The Jacobi iterative method, a 169-year-old math strategy, may soon get a new lease on life, thanks to a curious, numbers-savvy Johns Hopkins engineering student and his professor.
Carl Gustav Jacob Jacobi, a prominent German mathematician, unveiled it in 1845 as a way to solve systems of linear equations by starting with a guess and then repeating a series of math operations over and over until a useful solution appeared. By the early 20th century, the Jacobi iterative method was being used by human computers, groups of men and women who were each assigned to perform small pieces of larger math problems.
The problem was, as you can imagine, that it took a long time. A noted mathematician during that era managed to make the method proceed five times faster but that was still considered rather slow. In the age of computers, it went by the wayside.
But with just a few modern-day tweaks, the researchers say they’ve made it work up to 200 times faster and that could speed up the performance of computer simulations used in aerospace design, shipbuilding, weather and climate modeling, biomechanics and other engineering tasks.
“For people who want to use the Jacobi method in computational mechanics, a problem that used to take 200 days to solve may now take only one day,” said Rajat Mittal, a mechanical engineering professor in the university’s Whiting School of Engineering and senior author of the journal article. “Our paper provides the recipe for how to speed up this method significantly by just changing four or five lines in the computer code.”
This dramatic makeover emerged quietly in the fall of 2012, after Mittal told students in his Numerical Methods class about the Jacobi method.
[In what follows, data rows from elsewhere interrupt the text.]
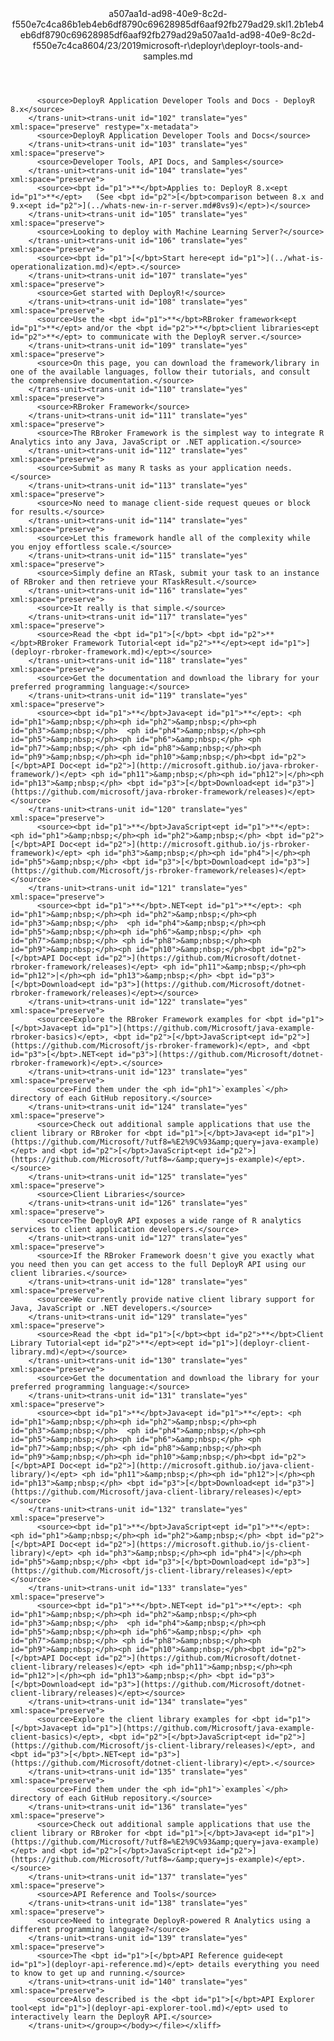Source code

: <?xml version="1.0"?><xliff version="1.2" xmlns="urn:oasis:names:tc:xliff:document:1.2" xmlns:xsi="http://www.w3.org/2001/XMLSchema-instance" xsi:schemaLocation="urn:oasis:names:tc:xliff:document:1.2 xliff-core-1.2-transitional.xsd"><file datatype="xml" original="deployr-tools-and-samples.md" source-language="en-US" target-language="en-US"><header><tool tool-id="mdxliff" tool-name="mdxliff" tool-version="1.0-1931010" tool-company="Microsoft" /><xliffext:skl_file_name xmlns:xliffext="urn:microsoft:content:schema:xliffextensions">a507aa1d-ad98-40e9-8c2d-f550e7c4ca86b1eb4eb6df8790c69628985df6aaf92fb279ad29.skl</xliffext:skl_file_name><xliffext:version xmlns:xliffext="urn:microsoft:content:schema:xliffextensions">1.2</xliffext:version><xliffext:ms.openlocfilehash xmlns:xliffext="urn:microsoft:content:schema:xliffextensions">b1eb4eb6df8790c69628985df6aaf92fb279ad29</xliffext:ms.openlocfilehash><xliffext:ms.sourcegitcommit xmlns:xliffext="urn:microsoft:content:schema:xliffextensions">a507aa1d-ad98-40e9-8c2d-f550e7c4ca86</xliffext:ms.sourcegitcommit><xliffext:ms.lasthandoff xmlns:xliffext="urn:microsoft:content:schema:xliffextensions">04/23/2019</xliffext:ms.lasthandoff><xliffext:ms.openlocfilepath xmlns:xliffext="urn:microsoft:content:schema:xliffextensions">microsoft-r\deployr\deployr-tools-and-samples.md</xliffext:ms.openlocfilepath></header><body><group id="content" extype="content"><trans-unit id="101" translate="yes" xml:space="preserve" restype="x-metadata">
          <source>DeployR Application Developer Tools and Docs - DeployR 8.x</source>
        </trans-unit><trans-unit id="102" translate="yes" xml:space="preserve" restype="x-metadata">
          <source>DeployR Application Developer Tools and Docs</source>
        </trans-unit><trans-unit id="103" translate="yes" xml:space="preserve">
          <source>Developer Tools, API Docs, and Samples</source>
        </trans-unit><trans-unit id="104" translate="yes" xml:space="preserve">
          <source><bpt id="p1">**</bpt>Applies to: DeployR 8.x<ept id="p1">**</ept>   (See <bpt id="p2">[</bpt>comparison between 8.x and 9.x<ept id="p2">](../whats-new-in-r-server.md#8vs9)</ept>)</source>
        </trans-unit><trans-unit id="105" translate="yes" xml:space="preserve">
          <source>Looking to deploy with Machine Learning Server?</source>
        </trans-unit><trans-unit id="106" translate="yes" xml:space="preserve">
          <source><bpt id="p1">[</bpt>Start here<ept id="p1">](../what-is-operationalization.md)</ept>.</source>
        </trans-unit><trans-unit id="107" translate="yes" xml:space="preserve">
          <source>Get started with DeployR!</source>
        </trans-unit><trans-unit id="108" translate="yes" xml:space="preserve">
          <source>Use the <bpt id="p1">**</bpt>RBroker framework<ept id="p1">**</ept> and/or the <bpt id="p2">**</bpt>client libraries<ept id="p2">**</ept> to communicate with the DeployR server.</source>
        </trans-unit><trans-unit id="109" translate="yes" xml:space="preserve">
          <source>On this page, you can download the framework/library in one of the available languages, follow their tutorials, and consult the comprehensive documentation.</source>
        </trans-unit><trans-unit id="110" translate="yes" xml:space="preserve">
          <source>RBroker Framework</source>
        </trans-unit><trans-unit id="111" translate="yes" xml:space="preserve">
          <source>The RBroker Framework is the simplest way to integrate R Analytics into any Java, JavaScript or .NET application.</source>
        </trans-unit><trans-unit id="112" translate="yes" xml:space="preserve">
          <source>Submit as many R tasks as your application needs.</source>
        </trans-unit><trans-unit id="113" translate="yes" xml:space="preserve">
          <source>No need to manage client-side request queues or block for results.</source>
        </trans-unit><trans-unit id="114" translate="yes" xml:space="preserve">
          <source>Let this framework handle all of the complexity while you enjoy effortless scale.</source>
        </trans-unit><trans-unit id="115" translate="yes" xml:space="preserve">
          <source>Simply define an RTask, submit your task to an instance of RBroker and then retrieve your RTaskResult.</source>
        </trans-unit><trans-unit id="116" translate="yes" xml:space="preserve">
          <source>It really is that simple.</source>
        </trans-unit><trans-unit id="117" translate="yes" xml:space="preserve">
          <source>Read the <bpt id="p1">[</bpt> <bpt id="p2">**</bpt>RBroker Framework Tutorial<ept id="p2">**</ept><ept id="p1">](deployr-rbroker-framework.md)</ept></source>
        </trans-unit><trans-unit id="118" translate="yes" xml:space="preserve">
          <source>Get the documentation and download the library for your preferred programming language:</source>
        </trans-unit><trans-unit id="119" translate="yes" xml:space="preserve">
          <source><bpt id="p1">**</bpt>Java<ept id="p1">**</ept>: <ph id="ph1">&amp;nbsp;</ph><ph id="ph2">&amp;nbsp;</ph><ph id="ph3">&amp;nbsp;</ph>  <ph id="ph4">&amp;nbsp;</ph><ph id="ph5">&amp;nbsp;</ph><ph id="ph6">&amp;nbsp;</ph> <ph id="ph7">&amp;nbsp;</ph> <ph id="ph8">&amp;nbsp;</ph><ph id="ph9">&amp;nbsp;</ph><ph id="ph10">&amp;nbsp;</ph><bpt id="p2">[</bpt>API Doc<ept id="p2">](http://microsoft.github.io/java-rbroker-framework/)</ept> <ph id="ph11">&amp;nbsp;</ph><ph id="ph12">|</ph><ph id="ph13">&amp;nbsp;</ph> <bpt id="p3">[</bpt>Download<ept id="p3">](https://github.com/microsoft/java-rbroker-framework/releases)</ept></source>
        </trans-unit><trans-unit id="120" translate="yes" xml:space="preserve">
          <source><bpt id="p1">**</bpt>JavaScript<ept id="p1">**</ept>: <ph id="ph1">&amp;nbsp;</ph><ph id="ph2">&amp;nbsp;</ph> <bpt id="p2">[</bpt>API Doc<ept id="p2">](http://microsoft.github.io/js-rbroker-framework)</ept> <ph id="ph3">&amp;nbsp;</ph><ph id="ph4">|</ph><ph id="ph5">&amp;nbsp;</ph> <bpt id="p3">[</bpt>Download<ept id="p3">](https://github.com/Microsoft/js-rbroker-framework/releases)</ept></source>
        </trans-unit><trans-unit id="121" translate="yes" xml:space="preserve">
          <source><bpt id="p1">**</bpt>.NET<ept id="p1">**</ept>: <ph id="ph1">&amp;nbsp;</ph><ph id="ph2">&amp;nbsp;</ph><ph id="ph3">&amp;nbsp;</ph>  <ph id="ph4">&amp;nbsp;</ph><ph id="ph5">&amp;nbsp;</ph><ph id="ph6">&amp;nbsp;</ph> <ph id="ph7">&amp;nbsp;</ph> <ph id="ph8">&amp;nbsp;</ph><ph id="ph9">&amp;nbsp;</ph><ph id="ph10">&amp;nbsp;</ph><bpt id="p2">[</bpt>API Doc<ept id="p2">](https://github.com/Microsoft/dotnet-rbroker-framework/releases)</ept> <ph id="ph11">&amp;nbsp;</ph><ph id="ph12">|</ph><ph id="ph13">&amp;nbsp;</ph> <bpt id="p3">[</bpt>Download<ept id="p3">](https://github.com/Microsoft/dotnet-rbroker-framework/releases)</ept></source>
        </trans-unit><trans-unit id="122" translate="yes" xml:space="preserve">
          <source>Explore the RBroker Framework examples for <bpt id="p1">[</bpt>Java<ept id="p1">](https://github.com/Microsoft/java-example-rbroker-basics)</ept>, <bpt id="p2">[</bpt>JavaScript<ept id="p2">](https://github.com/Microsoft/js-rbroker-framework)</ept>, and <bpt id="p3">[</bpt>.NET<ept id="p3">](https://github.com/Microsoft/dotnet-rbroker-framework)</ept>.</source>
        </trans-unit><trans-unit id="123" translate="yes" xml:space="preserve">
          <source>Find them under the <ph id="ph1">`examples`</ph> directory of each GitHub repository.</source>
        </trans-unit><trans-unit id="124" translate="yes" xml:space="preserve">
          <source>Check out additional sample applications that use the client library or RBroker for <bpt id="p1">[</bpt>Java<ept id="p1">](https://github.com/Microsoft/?utf8=%E2%9C%93&amp;query=java-example)</ept> and <bpt id="p2">[</bpt>JavaScript<ept id="p2">](https://github.com/Microsoft/?utf8=✓&amp;query=js-example)</ept>.</source>
        </trans-unit><trans-unit id="125" translate="yes" xml:space="preserve">
          <source>Client Libraries</source>
        </trans-unit><trans-unit id="126" translate="yes" xml:space="preserve">
          <source>The DeployR API exposes a wide range of R analytics services to client application developers.</source>
        </trans-unit><trans-unit id="127" translate="yes" xml:space="preserve">
          <source>If the RBroker Framework doesn't give you exactly what you need then you can get access to the full DeployR API using our client libraries.</source>
        </trans-unit><trans-unit id="128" translate="yes" xml:space="preserve">
          <source>We currently provide native client library support for Java, JavaScript or .NET developers.</source>
        </trans-unit><trans-unit id="129" translate="yes" xml:space="preserve">
          <source>Read the <bpt id="p1">[</bpt><bpt id="p2">**</bpt>Client Library Tutorial<ept id="p2">**</ept><ept id="p1">](deployr-client-library.md)</ept></source>
        </trans-unit><trans-unit id="130" translate="yes" xml:space="preserve">
          <source>Get the documentation and download the library for your preferred programming language:</source>
        </trans-unit><trans-unit id="131" translate="yes" xml:space="preserve">
          <source><bpt id="p1">**</bpt>Java<ept id="p1">**</ept>: <ph id="ph1">&amp;nbsp;</ph><ph id="ph2">&amp;nbsp;</ph><ph id="ph3">&amp;nbsp;</ph>  <ph id="ph4">&amp;nbsp;</ph><ph id="ph5">&amp;nbsp;</ph><ph id="ph6">&amp;nbsp;</ph> <ph id="ph7">&amp;nbsp;</ph> <ph id="ph8">&amp;nbsp;</ph><ph id="ph9">&amp;nbsp;</ph><ph id="ph10">&amp;nbsp;</ph><bpt id="p2">[</bpt>API Doc<ept id="p2">](http://microsoft.github.io/java-client-library/)</ept> <ph id="ph11">&amp;nbsp;</ph><ph id="ph12">|</ph><ph id="ph13">&amp;nbsp;</ph> <bpt id="p3">[</bpt>Download<ept id="p3">](https://github.com/Microsoft/java-client-library/releases)</ept></source>
        </trans-unit><trans-unit id="132" translate="yes" xml:space="preserve">
          <source><bpt id="p1">**</bpt>JavaScript<ept id="p1">**</ept>: <ph id="ph1">&amp;nbsp;</ph><ph id="ph2">&amp;nbsp;</ph> <bpt id="p2">[</bpt>API Doc<ept id="p2">](https://microsoft.github.io/js-client-library)</ept> <ph id="ph3">&amp;nbsp;</ph><ph id="ph4">|</ph><ph id="ph5">&amp;nbsp;</ph> <bpt id="p3">[</bpt>Download<ept id="p3">](https://github.com/Microsoft/js-client-library/releases)</ept></source>
        </trans-unit><trans-unit id="133" translate="yes" xml:space="preserve">
          <source><bpt id="p1">**</bpt>.NET<ept id="p1">**</ept>: <ph id="ph1">&amp;nbsp;</ph><ph id="ph2">&amp;nbsp;</ph><ph id="ph3">&amp;nbsp;</ph>  <ph id="ph4">&amp;nbsp;</ph><ph id="ph5">&amp;nbsp;</ph><ph id="ph6">&amp;nbsp;</ph> <ph id="ph7">&amp;nbsp;</ph> <ph id="ph8">&amp;nbsp;</ph><ph id="ph9">&amp;nbsp;</ph><ph id="ph10">&amp;nbsp;</ph><bpt id="p2">[</bpt>API Doc<ept id="p2">](https://github.com/Microsoft/dotnet-client-library/releases)</ept> <ph id="ph11">&amp;nbsp;</ph><ph id="ph12">|</ph><ph id="ph13">&amp;nbsp;</ph> <bpt id="p3">[</bpt>Download<ept id="p3">](https://github.com/Microsoft/dotnet-client-library/releases)</ept></source>
        </trans-unit><trans-unit id="134" translate="yes" xml:space="preserve">
          <source>Explore the client library examples for <bpt id="p1">[</bpt>Java<ept id="p1">](https://github.com/Microsoft/java-example-client-basics)</ept>, <bpt id="p2">[</bpt>JavaScript<ept id="p2">](https://github.com/Microsoft/js-client-library/releases)</ept>, and <bpt id="p3">[</bpt>.NET<ept id="p3">](https://github.com/Microsoft/dotnet-client-library)</ept>.</source>
        </trans-unit><trans-unit id="135" translate="yes" xml:space="preserve">
          <source>Find them under the <ph id="ph1">`examples`</ph> directory of each GitHub repository.</source>
        </trans-unit><trans-unit id="136" translate="yes" xml:space="preserve">
          <source>Check out additional sample applications that use the client library or RBroker for <bpt id="p1">[</bpt>Java<ept id="p1">](https://github.com/Microsoft/?utf8=%E2%9C%93&amp;query=java-example)</ept> and <bpt id="p2">[</bpt>JavaScript<ept id="p2">](https://github.com/Microsoft/?utf8=✓&amp;query=js-example)</ept>.</source>
        </trans-unit><trans-unit id="137" translate="yes" xml:space="preserve">
          <source>API Reference and Tools</source>
        </trans-unit><trans-unit id="138" translate="yes" xml:space="preserve">
          <source>Need to integrate DeployR-powered R Analytics using a different programming language?</source>
        </trans-unit><trans-unit id="139" translate="yes" xml:space="preserve">
          <source>The <bpt id="p1">[</bpt>API Reference guide<ept id="p1">](deployr-api-reference.md)</ept> details everything you need to know to get up and running.</source>
        </trans-unit><trans-unit id="140" translate="yes" xml:space="preserve">
          <source>Also described is the <bpt id="p1">[</bpt>API Explorer tool<ept id="p1">](deployr-api-explorer-tool.md)</ept> used to interactively learn the DeployR API.</source>
        </trans-unit></group></body></file></xliff>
Mittal cited Jacobi’s strategy as a mathematically elegant but practically useless method and then moved on to faster methods and more modern topics. Xiang Yang, then a first-year grad student in the class was listening intently.
“It just took so much time and so many computations to get to the answer you wanted,” said mechanical engineering grad student Yang. “And there were better methods. That’s why this Jacobi method isn’t being used much today.”
But after learning about the method in Mittal’s class, Yang began tinkering with it. He returned to Mittal and proposed a way to make the process of repeating numerical estimates move more efficiently, speeding up arrival at a solution. “Instead of saying that this method has been around for 169 years and that everyone has already tried to improve it without much success, Professor Mittal told me that he felt my idea was very promising,” Yang said, “and he encouraged me to work on it.”
Yang spent a couple of weeks honing the updated math strategy which he and his professor called a ‘scheduled relaxation Jacobi method’. Then the grad student and Mittal began working together on a paper about the work that could be submitted to a peer-reviewed journal with Yang as lead author.
Now that it has been published and is being shared freely, Mittal expects the modified method to be embraced in many industry applications particularly those involving fluid mechanics.
Their paper describing this updated math tool was published June 27 in the online edition of the Journal of Computational Physics.